No entanto, algo de muito pior está sendo feito: o governo tem investido maciçamente a fim de convencer a população — a começar pelas crianças e jovens em idade escolar — de que o homossexualismo é uma simples “opção” sexual, tão válida e aceitável quanto a de se casar com alguém do sexo oposto. E aquilo que é um vício contra a natureza passa a ser objeto de orgulho. Com o dinheiro público patrocinam-se marchas de “orgulho” homossexual. E os insatisfeitos com isso (apelidados de “homofóbicos”) são ameaçados de serem punidos como criminosos.

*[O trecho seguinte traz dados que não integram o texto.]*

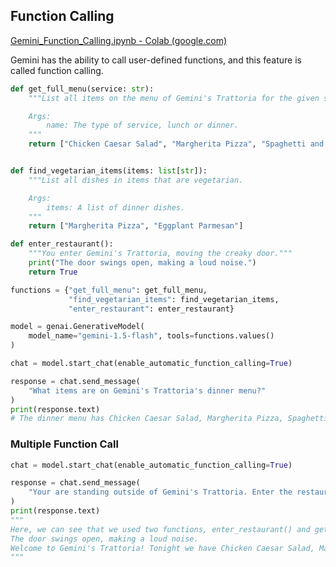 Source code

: ## Function Calling

[Gemini_Function_Calling.ipynb - Colab (google.com)](https://colab.research.google.com/github/udacity/gemini-api-course/blob/main/demos/Gemini_Function_Calling.ipynb)

Gemini has the ability to call user-defined functions, and this feature is called function calling.

```python
def get_full_menu(service: str):
    """List all items on the menu of Gemini's Trattoria for the given service.

    Args:
        name: The type of service, lunch or dinner.
    """
    return ["Chicken Caesar Salad", "Margherita Pizza", "Spaghetti and Meatballs", "Eggplant Parmesan"]


def find_vegetarian_items(items: list[str]):
    """List all dishes in items that are vegetarian.

    Args:
        items: A list of dinner dishes.
    """
    return ["Margherita Pizza", "Eggplant Parmesan"]

def enter_restaurant():
    """You enter Gemini's Trattoria, moving the creaky door."""
    print("The door swings open, making a loud noise.")
    return True

functions = {"get_full_menu": get_full_menu,
             "find_vegetarian_items": find_vegetarian_items,
             "enter_restaurant": enter_restaurant}
```

```python
model = genai.GenerativeModel(
    model_name="gemini-1.5-flash", tools=functions.values()
)

chat = model.start_chat(enable_automatic_function_calling=True)

response = chat.send_message(
    "What items are on Gemini's Trattoria's dinner menu?"
)
print(response.text)
# The dinner menu has Chicken Caesar Salad, Margherita Pizza, Spaghetti and Meatballs, and Eggplant Parmesan. 
```



### Multiple Function Call

```python
chat = model.start_chat(enable_automatic_function_calling=True)

response = chat.send_message(
    "Your are standing outside of Gemini's Trattoria. Enter the restaurant and read out the items on the menu."
)
print(response.text)
"""
Here, we can see that we used two functions, enter_restaurant() and get_full_menu().
The door swings open, making a loud noise.
Welcome to Gemini's Trattoria! Tonight we have Chicken Caesar Salad, Margherita Pizza, Spaghetti and Meatballs, and Eggplant Parmesan. 
"""

```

Que é tudo isso? É um ataque maciço à célula da sociedade, à família. É um bombardeamento incessante a fim de que ela não se forme; se está formada, que não procrie; se procriar, que os filhos não cheguem a nascer; se nascerem, que sejam corrompidos antes da idade adulta, de modo que nunca possam constituir uma nova autêntica família.

A Igreja doméstica

Não é apenas do Estado que a família é célula. Ela é célula da Igreja, a sociedade dos cristãos. Com razão, a família é chamada “Igreja doméstica”. De fato, ela conserva (ou deveria conservar) todas as notas pelas quais se reconhece a Igreja: a unidade, a santidade, a catolicidade e a apostolicidade.

A família cristã é una, pois os cônjuges, unidos até à morte pelo sacramento do matrimônio, formam uma só carne. Essa união é santa e fecunda. Os esposos santificam-se um ao outro e santificam os filhos por ambos gerados. Os pais são os primeiros catequistas dos filhos. Cabe a eles encaminhar seus filhos para os sacramentos, a começar pelo Batismo, a fim de que a graça possa aperfeiçoar a obra da natureza.

A família cristã é católica no sentido de que está aberta à universalidade. Seus filhos hão de sair dela, seja para constituírem novas famílias, seja para ingressarem na vida sacerdotal ou religiosa.

Por fim, a família cristã é apostólica em dois sentidos: por transmitir, já no ambiente doméstico, a doutrina dos Apóstolos; por ser “enviada” (sentido de “apóstolo”) ao mundo a fim de conservá-lo (como o sal), de iluminá-lo (como uma lâmpada) e de fazê-lo crescer (como o fermento).

Concluo transcrevendo as palavras de Dom Manoel Pestana Filho, saudoso Bispo de Anápolis, escritas na capa da pasta do VIII Congresso Teológico 2004 “A Família Cristã: célula-mãe de uma sociedade melhor”.[1]

Santificar a família é renovar a Igreja e o mundo.

A família é hoje o grande campo de batalha entre a vida e a morte, a verdade e a mentira, o bem e o mal. Salvar a família é assegurar o futuro. Santificá-la é renovar a Igreja e o mundo.

Porque é a família que constrói os homens, os cristãos e os santos. Tudo o que se faz pela família, ainda é muito pouco; tudo o que se fizer sem a família é quase nada.

***

Antes do princípio era a FAMÍLIA divina: Pai, Filho e Espírito Santo.

No momento da criação, a FAMÍLIA humana: Adão e Eva, uma só carne, fonte da vida.

No tempo da Redenção, a FAMÍLIA humano-divina: Jesus, Maria, José, santidade e graça.

***

Anápolis, 3 de janeiro de 2015

Pe. Luiz Carlos Lodi da Cruz

Presidente do Pró-Vida de Anápolis.


[1] O Congresso ocorreu nos dias 31 de julho e 1° de agosto de 2004, no Salão da Catedral do Bom Jesus, Centro, Anápolis, GO. Na época, Dom Manoel já era Administrador Apostólico, e esperava a posse do novo Bispo Dom João Wilk.